# Hario Mini



## Wando64 (Feb 28, 2011)

Any suggestion on where I can buy a Hario Mini hand-Grinder in the UK?

CoffeeHit and Espresso-Products are both out-of-stock with no information on when it might become available again.

Any help is much appreciated.

Thanks


----------



## MonkeyHarris (Dec 3, 2010)

I want to get one of these for my father for his birthday but like you I've not found anywhere. I'm probably going to go for the Porlex Ceramic instead.

Edit: Found the skerton here

they also have the slim version

.....but if you read this review you might change your mind and go for the Porlex anyway


----------



## Glenn (Jun 14, 2008)

If you're in London you could try Notes Music & Coffee, Prufrock Leather Lane, Dose Espresso or Tapped & Packed as they all retail grinders


----------



## Fran (Dec 27, 2010)

Coffeehit have the Porlex in stock, at a reduced price of £30. I like it, except for the handle flying off the top whenever I grind too vigorously....


----------



## lookseehear (Jul 16, 2010)

Worth noting that Kaffeine stock the Hario as well now just off Oxford Circus.


----------



## Wando64 (Feb 28, 2011)

MonkeyHarris said:


> .....but if you read this review you might change your mind and go for the Porlex anyway


Just as you find me a place to buy the Hario in the UK you are now giving me doubts...


----------



## Wando64 (Feb 28, 2011)

I have gone for the Porlex from Coffeehit. Thanks all for your help.


----------



## MonkeyHarris (Dec 3, 2010)

Sorry about that. Looks like a good choice though.


----------



## lookseehear (Jul 16, 2010)

After reading that I'm tempted to get the Porlex too. I have a Hario Mini but the bottom burr does move a lot, and I've also slightly rounded the top nut by attaching my Bosch drill to it (too lazy to wind by hand!) so the crank tends to slip a bit :-(

Hmm, I should probably wait a bit, considering I've just splurged £60 or so on two Motta jugs (500ml and 750ml) and two acf espresso cups!


----------



## MonkeyHarris (Dec 3, 2010)

lookseehear said:


> Hmm, I should probably wait a bit, considering I've just splurged £60 or so on two Motta jugs (500ml and 750ml) and two acf espresso cups!

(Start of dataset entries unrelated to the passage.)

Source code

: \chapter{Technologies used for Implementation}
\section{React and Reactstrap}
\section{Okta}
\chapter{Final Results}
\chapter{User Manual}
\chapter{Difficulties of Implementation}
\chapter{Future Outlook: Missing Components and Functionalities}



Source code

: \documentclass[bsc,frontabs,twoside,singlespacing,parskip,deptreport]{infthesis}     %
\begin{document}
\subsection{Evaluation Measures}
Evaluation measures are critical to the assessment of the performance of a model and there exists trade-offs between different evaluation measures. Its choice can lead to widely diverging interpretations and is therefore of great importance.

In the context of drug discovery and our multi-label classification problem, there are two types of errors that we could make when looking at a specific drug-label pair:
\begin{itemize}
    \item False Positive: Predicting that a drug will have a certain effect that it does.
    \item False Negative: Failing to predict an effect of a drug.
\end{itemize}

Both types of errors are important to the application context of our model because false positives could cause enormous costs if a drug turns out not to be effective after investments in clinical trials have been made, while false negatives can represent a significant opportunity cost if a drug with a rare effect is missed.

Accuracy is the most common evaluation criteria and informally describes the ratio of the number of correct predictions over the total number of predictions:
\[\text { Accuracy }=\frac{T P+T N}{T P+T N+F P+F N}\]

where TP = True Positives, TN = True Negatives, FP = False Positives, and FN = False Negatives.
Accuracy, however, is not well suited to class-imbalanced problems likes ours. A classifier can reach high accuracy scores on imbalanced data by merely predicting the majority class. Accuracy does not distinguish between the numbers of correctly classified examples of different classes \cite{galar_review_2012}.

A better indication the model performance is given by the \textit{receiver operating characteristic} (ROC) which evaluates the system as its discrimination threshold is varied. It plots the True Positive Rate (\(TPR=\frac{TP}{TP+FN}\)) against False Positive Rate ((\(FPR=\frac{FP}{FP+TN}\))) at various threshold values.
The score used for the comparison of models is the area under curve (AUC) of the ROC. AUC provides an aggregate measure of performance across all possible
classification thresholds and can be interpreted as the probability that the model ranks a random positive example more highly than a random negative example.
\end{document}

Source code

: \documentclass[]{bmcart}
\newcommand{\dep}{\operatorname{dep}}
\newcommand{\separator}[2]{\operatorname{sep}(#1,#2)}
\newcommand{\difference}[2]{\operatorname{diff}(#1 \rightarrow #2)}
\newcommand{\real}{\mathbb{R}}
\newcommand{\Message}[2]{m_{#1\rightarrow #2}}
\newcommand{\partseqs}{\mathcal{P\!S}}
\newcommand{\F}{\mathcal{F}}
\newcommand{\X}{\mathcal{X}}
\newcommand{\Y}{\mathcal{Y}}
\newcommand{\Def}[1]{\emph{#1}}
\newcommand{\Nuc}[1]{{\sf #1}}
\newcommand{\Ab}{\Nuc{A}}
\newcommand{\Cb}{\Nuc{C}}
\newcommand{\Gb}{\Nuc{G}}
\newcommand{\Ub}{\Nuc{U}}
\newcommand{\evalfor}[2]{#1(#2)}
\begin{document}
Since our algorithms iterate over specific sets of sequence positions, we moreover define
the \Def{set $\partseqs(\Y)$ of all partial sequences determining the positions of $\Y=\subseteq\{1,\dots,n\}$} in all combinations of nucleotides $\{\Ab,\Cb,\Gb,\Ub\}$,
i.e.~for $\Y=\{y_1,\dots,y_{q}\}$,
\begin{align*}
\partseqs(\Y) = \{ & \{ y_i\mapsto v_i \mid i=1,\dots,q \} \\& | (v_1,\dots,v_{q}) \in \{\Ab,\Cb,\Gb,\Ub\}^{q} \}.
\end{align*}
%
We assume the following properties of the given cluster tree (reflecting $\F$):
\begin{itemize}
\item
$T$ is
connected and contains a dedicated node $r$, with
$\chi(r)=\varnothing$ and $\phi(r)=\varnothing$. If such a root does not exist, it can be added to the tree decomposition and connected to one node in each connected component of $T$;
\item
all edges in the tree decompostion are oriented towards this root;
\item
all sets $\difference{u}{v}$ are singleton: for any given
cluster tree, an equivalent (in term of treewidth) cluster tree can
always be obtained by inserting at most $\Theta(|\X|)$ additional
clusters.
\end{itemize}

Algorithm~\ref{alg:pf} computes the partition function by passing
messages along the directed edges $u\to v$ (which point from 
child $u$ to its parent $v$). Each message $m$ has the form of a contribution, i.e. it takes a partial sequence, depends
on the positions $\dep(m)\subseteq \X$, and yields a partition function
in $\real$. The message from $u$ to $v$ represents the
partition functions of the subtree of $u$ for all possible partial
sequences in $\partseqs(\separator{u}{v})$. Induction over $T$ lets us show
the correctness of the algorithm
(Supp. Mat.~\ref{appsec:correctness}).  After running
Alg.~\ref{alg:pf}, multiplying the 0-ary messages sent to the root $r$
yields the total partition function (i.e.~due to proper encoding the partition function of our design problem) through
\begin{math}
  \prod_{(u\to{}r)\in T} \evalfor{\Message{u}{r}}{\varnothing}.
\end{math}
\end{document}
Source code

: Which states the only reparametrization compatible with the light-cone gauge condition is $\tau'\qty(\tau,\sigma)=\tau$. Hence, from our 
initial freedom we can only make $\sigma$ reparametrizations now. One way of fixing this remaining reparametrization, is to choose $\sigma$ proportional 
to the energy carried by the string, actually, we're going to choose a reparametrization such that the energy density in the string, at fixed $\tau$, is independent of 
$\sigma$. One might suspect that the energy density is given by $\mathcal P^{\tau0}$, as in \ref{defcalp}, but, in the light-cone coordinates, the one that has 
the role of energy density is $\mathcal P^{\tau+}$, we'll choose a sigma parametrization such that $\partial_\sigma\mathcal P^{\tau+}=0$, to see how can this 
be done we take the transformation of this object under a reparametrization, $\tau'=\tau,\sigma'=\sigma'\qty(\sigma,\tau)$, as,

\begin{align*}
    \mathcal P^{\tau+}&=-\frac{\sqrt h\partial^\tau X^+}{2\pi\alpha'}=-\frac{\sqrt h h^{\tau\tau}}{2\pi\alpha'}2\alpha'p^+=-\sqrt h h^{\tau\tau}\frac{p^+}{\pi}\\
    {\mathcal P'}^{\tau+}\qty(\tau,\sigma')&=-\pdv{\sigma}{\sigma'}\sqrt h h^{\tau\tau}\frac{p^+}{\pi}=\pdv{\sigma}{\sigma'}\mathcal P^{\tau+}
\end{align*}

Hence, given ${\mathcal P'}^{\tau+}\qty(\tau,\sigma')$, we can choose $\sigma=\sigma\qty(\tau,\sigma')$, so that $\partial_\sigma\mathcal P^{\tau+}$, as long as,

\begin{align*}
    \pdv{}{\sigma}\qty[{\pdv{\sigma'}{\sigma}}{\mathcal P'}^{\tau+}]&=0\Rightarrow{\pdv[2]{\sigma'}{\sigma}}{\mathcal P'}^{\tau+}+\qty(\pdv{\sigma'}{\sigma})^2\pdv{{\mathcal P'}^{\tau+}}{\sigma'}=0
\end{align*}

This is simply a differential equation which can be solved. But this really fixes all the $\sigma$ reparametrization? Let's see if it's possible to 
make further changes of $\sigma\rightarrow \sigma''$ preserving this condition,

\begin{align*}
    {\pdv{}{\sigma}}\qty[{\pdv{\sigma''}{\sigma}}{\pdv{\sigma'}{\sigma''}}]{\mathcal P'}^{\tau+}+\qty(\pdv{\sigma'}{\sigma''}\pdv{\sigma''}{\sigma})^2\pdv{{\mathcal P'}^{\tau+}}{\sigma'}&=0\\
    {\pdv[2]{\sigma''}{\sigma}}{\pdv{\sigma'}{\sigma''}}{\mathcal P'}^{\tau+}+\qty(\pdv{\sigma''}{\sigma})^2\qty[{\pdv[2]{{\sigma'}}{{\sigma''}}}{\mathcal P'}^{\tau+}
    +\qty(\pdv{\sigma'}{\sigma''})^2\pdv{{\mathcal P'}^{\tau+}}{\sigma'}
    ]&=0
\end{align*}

It's inevitable you're going to buy one so you may as well just get it now


----------



## lookseehear (Jul 16, 2010)

Kinda what I was thinking. I might wait until my credit card statement comes through first though!


----------



## lookseehear (Jul 16, 2010)

Well I caved already! I was going via coffee hit this morning before work to pick up my Coava disk and decided to get the Porlex while I was there.

Initially it seems to just feel a bit nicer than the Hario Mini, and perhaps a bit quieter while grinding which is really good when I'm using it at work as our office is completely open plan. It makes a difference that it's made of metal, but it was nice I guess to be able to see the grinds come through on the Hario. Can't comment on grind consistency yet as I've only made one v60 with it, but it was lovely


----------



## MonkeyHarris (Dec 3, 2010)

I'll be ordering one next week but I'd be very interested in other thoughts you have on it.


----------



## lookseehear (Jul 16, 2010)

I've used it a couple of times this weekend and been really impressed. The 'floating' burr in the middle seems to be held in more firmly resulting in a more even grind I think than the Hario.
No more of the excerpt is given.